Recently we introduced a concept to learn features with an RBM. Now, we want to compare the approach with a simple feature selector based on a L1-based SVM regularized model. Again, we do not describe Support Vector Machines in detail since there are a lot of good introductory texts about this classifier available. The basic idea of an SVM is, we only consider the linear case here, to find a hyperplane that linearly separates the data points. In other words, each movie is represented by a single feature vector X that is multiplied by a transposed weight vector W. The sign of the dot product is then the prediction: -1 if X*W < 0, +1 if X*W >= 0.

However, since we only use the classifier as a feature selector, we do not predict any class labels and we only use the weight vector. More precisely, we use a mapping of the features to assign each keyword to a position in the weight vector to interpret what features are important for a specific genre.

The setup is as follows. We have a data set of movies where each movie is described by a set of topic words. We map each word to a fixed position which allows us to convert each movie to a single training vector. We use the keywords from the most frequent movie genres and we only consider keywords that occur at least N times. Next, we train a linear SVM model for each genre with all chosen keywords. It should be noted that the input data is already very sparse since each movie only contains a very small subset of all possible topic keywords. The idea is to use the L1 norm on the weights for training to drive ‘unused’ weights to zero. The result is a sparse weight vector where most weights (features) are very small, close to zero, and the remaining weights (hopefully) somehow characterize the training data.

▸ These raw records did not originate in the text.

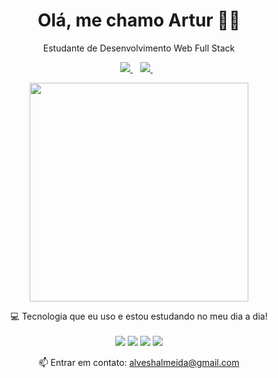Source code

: <h1 align='center'>
  Olá, me chamo Artur 👨‍💻
 </h1>

<p align='center'>
  Estudante de Desenvolvimento Web Full Stack 
</p>


<p align='center'>
<a href="https://www.linkedin.com/in/artur-henrique-89b03521a/">
<img src="https://img.shields.io/badge/linkedin-%230077B5.svg?&style=for-the-badge&logo=linkedin&logoColor=white" />
<a/> &nbsp;&nbsp;

<a href="https://www.instagram.com/art.henr/">
<img src="https://img.shields.io/badge/instagram-%23E4405F.svg?&style=for-the-badge&logo=instagram&logoColor=white"/> 
<a/> &nbsp;&nbsp;
<p/>

<p align='center'>
  <a href="#"><img src="https://github-readme-stats.vercel.app/api?username=ArturHAlves&show_icons=true&count_private=true&theme=github_dark" width="350"></a>
</p>

<p align='center'>
  💻 Tecnologia que eu uso e estou estudando no meu dia a dia!<br/><br/>
  <img src="https://img.shields.io/badge/HTML5-E34F26?style=for-the-badge&logo=html5&logoColor=white" />
  <img src="https://img.shields.io/badge/JavaScript-F7DF1E?style=for-the-badge&logo=javascript&logoColor=black" />
  <img src="https://img.shields.io/badge/CSS3-1572B6?style=for-the-badge&logo=css3&logoColor=white" />
  <img src="https://img.shields.io/badge/Linux-FCC624?style=for-the-badge&logo=linux&logoColor=black" />
</p>

<p align='center'>
  📫 Entrar em contato: <a href='mailto:alveshalmeida@gmail.com'>alveshalmeida@gmail.com</a>
</p>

Since the outcome is much easier to describe with an example, we use the example from the RBM detour. We present the top-6 features with the highest weights from the model that was trained on the ‘teen-movie’ genre. This is the outcome:

high-school -> ~0.50

popularity -> ~0.35

high-school-life -> ~0.30

college-life -> ~0.29

teenagers -> ~0.27

college -> ~0.24

As we can clearly see, the chosen keywords give a good summary of the concept of ‘teen movies’. The most important parts are teenagers, school and popularity. Other important keywords are ‘boyfriend’, ‘cheer-leading’ and ‘summer-camp’ which also fit very good into the concept.

In contrast to the RBM example, we do not have neurons that represent specific details of the concept, but only a global summary of it. However, as we can see, it is possible to use very simple models, L1-SVMs, to select useful features for further tasks.

In a separate posting, we plan to demonstrate that the genre features can be used to build a very simple clustering model that goes beyond simple movie genre categorizations.